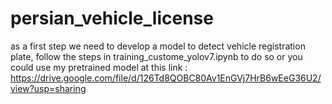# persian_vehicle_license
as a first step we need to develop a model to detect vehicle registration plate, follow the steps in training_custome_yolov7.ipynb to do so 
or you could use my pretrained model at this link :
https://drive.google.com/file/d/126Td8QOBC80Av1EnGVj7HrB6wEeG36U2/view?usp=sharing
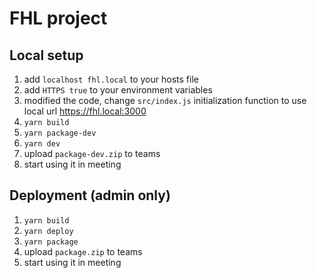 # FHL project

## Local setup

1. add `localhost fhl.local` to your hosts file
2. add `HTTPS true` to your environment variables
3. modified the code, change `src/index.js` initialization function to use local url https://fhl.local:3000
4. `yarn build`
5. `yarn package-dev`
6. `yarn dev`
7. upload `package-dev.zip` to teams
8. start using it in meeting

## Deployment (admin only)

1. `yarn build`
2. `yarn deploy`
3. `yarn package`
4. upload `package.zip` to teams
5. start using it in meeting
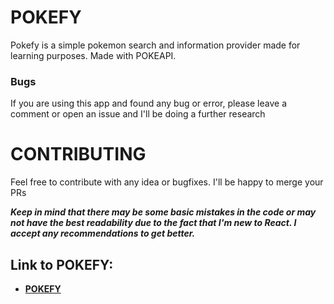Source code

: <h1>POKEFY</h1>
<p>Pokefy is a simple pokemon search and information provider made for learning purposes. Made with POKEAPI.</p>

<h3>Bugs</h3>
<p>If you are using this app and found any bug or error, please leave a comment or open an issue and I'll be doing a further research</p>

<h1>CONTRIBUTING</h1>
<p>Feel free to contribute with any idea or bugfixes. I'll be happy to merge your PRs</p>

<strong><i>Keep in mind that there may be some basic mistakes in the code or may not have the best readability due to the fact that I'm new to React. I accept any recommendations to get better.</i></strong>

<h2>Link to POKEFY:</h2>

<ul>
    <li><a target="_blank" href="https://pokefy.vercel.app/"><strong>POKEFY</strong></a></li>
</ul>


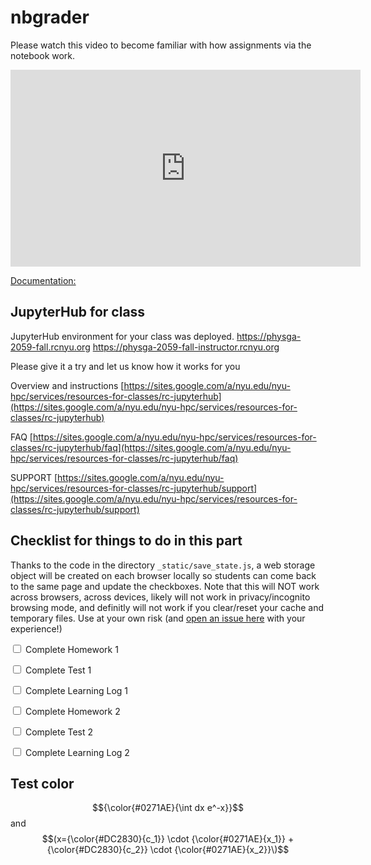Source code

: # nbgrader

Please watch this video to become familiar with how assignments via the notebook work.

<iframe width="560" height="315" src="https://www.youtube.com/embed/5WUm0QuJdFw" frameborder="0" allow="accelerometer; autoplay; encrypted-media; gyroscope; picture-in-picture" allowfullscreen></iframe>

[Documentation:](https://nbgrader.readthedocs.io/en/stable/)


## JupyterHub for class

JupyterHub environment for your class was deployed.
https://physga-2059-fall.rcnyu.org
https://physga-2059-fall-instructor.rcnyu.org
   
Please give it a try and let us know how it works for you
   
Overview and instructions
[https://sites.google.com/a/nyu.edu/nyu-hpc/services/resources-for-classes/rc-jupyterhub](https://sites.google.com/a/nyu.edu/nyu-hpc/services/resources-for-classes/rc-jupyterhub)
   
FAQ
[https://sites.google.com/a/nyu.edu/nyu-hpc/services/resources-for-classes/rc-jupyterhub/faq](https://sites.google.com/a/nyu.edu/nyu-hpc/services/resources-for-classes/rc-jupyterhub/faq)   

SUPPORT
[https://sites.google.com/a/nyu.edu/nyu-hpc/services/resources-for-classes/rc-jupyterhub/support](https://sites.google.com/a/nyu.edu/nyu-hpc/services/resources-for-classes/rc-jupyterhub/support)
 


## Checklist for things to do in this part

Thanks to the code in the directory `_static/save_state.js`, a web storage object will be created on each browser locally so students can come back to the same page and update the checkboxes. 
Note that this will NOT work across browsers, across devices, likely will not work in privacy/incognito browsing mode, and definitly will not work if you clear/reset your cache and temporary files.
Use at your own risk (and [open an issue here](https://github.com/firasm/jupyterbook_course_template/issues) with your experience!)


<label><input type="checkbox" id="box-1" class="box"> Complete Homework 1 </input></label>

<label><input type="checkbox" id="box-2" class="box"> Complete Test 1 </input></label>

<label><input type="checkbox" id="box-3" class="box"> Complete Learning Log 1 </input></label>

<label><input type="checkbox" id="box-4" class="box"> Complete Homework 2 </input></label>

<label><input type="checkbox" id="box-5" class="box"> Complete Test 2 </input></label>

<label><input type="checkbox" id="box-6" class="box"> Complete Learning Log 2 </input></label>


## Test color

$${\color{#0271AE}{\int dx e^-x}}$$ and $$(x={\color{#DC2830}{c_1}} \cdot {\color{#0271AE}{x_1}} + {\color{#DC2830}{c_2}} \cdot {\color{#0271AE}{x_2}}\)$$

######

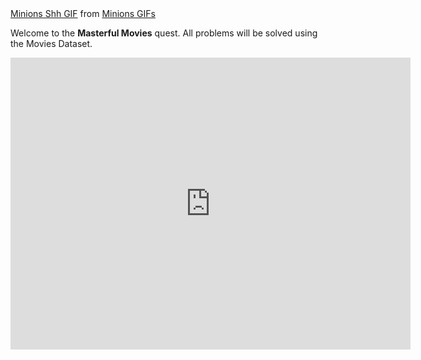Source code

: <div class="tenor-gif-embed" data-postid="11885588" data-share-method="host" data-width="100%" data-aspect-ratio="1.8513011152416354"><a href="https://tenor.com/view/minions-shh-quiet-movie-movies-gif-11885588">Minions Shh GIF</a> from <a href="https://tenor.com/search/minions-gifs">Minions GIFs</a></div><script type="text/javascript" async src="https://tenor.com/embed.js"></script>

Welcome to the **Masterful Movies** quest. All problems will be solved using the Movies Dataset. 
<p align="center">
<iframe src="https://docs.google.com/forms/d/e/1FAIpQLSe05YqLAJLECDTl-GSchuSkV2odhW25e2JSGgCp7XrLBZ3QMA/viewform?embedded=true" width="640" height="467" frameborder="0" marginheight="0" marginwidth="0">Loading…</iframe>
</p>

######

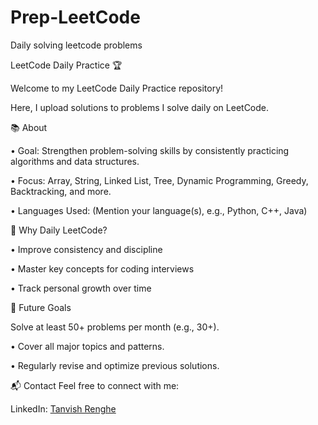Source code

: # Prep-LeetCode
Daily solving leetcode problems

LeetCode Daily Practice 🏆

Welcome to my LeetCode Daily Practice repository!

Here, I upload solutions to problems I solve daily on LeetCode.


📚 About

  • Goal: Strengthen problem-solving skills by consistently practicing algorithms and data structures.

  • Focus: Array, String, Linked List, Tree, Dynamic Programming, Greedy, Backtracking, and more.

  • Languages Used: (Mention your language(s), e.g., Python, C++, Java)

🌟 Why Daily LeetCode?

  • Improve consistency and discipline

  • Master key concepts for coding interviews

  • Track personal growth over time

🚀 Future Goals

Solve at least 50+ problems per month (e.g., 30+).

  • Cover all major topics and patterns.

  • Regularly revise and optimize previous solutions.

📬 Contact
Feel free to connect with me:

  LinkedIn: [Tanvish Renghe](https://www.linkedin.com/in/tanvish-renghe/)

######

* [What to produce]:
Print the part of the listing above that opens with the line containing "# persian_vehicle_license" and closes with the line containing "Please watch this". Copy it exactly, both ends included, and omit the pictures.

* [Answer space]:
# persian_vehicle_license
as a first step we need to develop a model to detect vehicle registration plate, follow the steps in training_custome_yolov7.ipynb to do so 
or you could use my pretrained model at this link :
https://drive.google.com/file/d/126Td8QOBC80Av1EnGVj7HrB6wEeG36U2/view?usp=sharing
 # FHL project

## Local setup

1. add `localhost fhl.local` to your hosts file
2. add `HTTPS true` to your environment variables
3. modified the code, change `src/index.js` initialization function to use local url https://fhl.local:3000
4. `yarn build`
5. `yarn package-dev`
6. `yarn dev`
7. upload `package-dev.zip` to teams
8. start using it in meeting

## Deployment (admin only)

1. `yarn build`
2. `yarn deploy`
3. `yarn package`
4. upload `package.zip` to teams
5. start using it in meeting
Source code

: <h1>POKEFY</h1>
<p>Pokefy is a simple pokemon search and information provider made for learning purposes. Made with POKEAPI.</p>

<h3>Bugs</h3>
<p>If you are using this app and found any bug or error, please leave a comment or open an issue and I'll be doing a further research</p>

<h1>CONTRIBUTING</h1>
<p>Feel free to contribute with any idea or bugfixes. I'll be happy to merge your PRs</p>

<strong><i>Keep in mind that there may be some basic mistakes in the code or may not have the best readability due to the fact that I'm new to React. I accept any recommendations to get better.</i></strong>

<h2>Link to POKEFY:</h2>

<ul>
    <li><a target="_blank" href="https://pokefy.vercel.app/"><strong>POKEFY</strong></a></li>
</ul>


Source code

: # nbgrader

Please watch this video to become familiar with how assignments via the notebook work.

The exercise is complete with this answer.